Collection entries
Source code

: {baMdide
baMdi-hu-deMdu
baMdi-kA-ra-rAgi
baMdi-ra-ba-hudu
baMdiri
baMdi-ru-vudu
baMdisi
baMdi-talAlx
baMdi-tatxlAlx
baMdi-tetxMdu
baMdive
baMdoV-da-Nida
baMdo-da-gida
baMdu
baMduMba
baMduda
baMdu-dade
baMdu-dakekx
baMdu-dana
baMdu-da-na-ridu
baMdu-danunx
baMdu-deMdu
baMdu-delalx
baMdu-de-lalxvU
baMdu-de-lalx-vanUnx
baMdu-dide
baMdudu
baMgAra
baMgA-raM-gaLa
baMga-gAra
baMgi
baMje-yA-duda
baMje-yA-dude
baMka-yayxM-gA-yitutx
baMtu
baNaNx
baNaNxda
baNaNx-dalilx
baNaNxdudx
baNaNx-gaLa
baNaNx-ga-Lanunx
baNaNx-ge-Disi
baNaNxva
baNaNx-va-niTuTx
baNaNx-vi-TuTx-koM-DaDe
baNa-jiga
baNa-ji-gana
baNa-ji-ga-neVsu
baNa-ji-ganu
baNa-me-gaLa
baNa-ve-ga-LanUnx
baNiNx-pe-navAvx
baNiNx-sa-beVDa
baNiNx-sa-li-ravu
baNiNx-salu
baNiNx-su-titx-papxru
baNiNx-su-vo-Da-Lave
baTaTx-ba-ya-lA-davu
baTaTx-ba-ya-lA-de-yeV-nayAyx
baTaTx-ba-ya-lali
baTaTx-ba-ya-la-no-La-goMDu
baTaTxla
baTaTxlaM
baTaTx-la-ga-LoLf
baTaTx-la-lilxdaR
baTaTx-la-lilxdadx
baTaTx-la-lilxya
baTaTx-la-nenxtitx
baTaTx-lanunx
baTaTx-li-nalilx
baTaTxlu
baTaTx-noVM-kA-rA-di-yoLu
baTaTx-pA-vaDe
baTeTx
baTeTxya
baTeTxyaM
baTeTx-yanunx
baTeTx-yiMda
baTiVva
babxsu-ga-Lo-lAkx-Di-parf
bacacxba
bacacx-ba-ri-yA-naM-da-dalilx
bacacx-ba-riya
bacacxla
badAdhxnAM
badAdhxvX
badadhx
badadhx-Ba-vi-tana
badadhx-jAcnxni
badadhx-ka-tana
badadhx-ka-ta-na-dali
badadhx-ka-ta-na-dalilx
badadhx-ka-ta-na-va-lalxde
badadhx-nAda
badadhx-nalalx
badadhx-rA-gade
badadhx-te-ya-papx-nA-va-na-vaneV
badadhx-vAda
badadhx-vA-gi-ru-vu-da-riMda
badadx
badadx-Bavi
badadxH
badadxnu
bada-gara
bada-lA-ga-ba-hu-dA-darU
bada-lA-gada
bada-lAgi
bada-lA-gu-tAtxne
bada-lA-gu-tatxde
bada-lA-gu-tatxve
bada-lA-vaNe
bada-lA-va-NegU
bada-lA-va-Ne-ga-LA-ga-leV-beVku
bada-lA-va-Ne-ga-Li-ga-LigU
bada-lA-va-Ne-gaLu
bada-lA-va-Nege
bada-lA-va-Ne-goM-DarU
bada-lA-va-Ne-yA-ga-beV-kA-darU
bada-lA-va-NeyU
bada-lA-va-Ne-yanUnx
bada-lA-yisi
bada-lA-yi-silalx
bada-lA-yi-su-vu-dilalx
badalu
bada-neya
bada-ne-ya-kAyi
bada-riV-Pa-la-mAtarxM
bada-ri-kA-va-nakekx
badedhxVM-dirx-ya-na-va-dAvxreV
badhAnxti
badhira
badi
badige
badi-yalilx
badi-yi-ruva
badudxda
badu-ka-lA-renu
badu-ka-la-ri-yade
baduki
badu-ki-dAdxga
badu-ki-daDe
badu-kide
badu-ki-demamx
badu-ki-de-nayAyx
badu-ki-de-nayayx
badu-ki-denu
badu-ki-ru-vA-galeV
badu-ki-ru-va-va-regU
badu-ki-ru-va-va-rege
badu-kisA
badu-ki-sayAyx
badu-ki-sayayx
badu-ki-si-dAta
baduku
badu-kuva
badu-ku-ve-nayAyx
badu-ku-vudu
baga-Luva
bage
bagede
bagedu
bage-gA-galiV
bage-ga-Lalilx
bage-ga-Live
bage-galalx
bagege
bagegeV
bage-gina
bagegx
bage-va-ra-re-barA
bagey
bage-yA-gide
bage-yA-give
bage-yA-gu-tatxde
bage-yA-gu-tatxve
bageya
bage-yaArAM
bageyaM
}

**Description of the task**: Wherever the word "dalilx" turns up in a line of the entries above, copy that line.

**Response box**:
baNaNx-dalilx
bacacx-ba-ri-yA-naM-da-dalilx
badadhx-ka-ta-na-dalilx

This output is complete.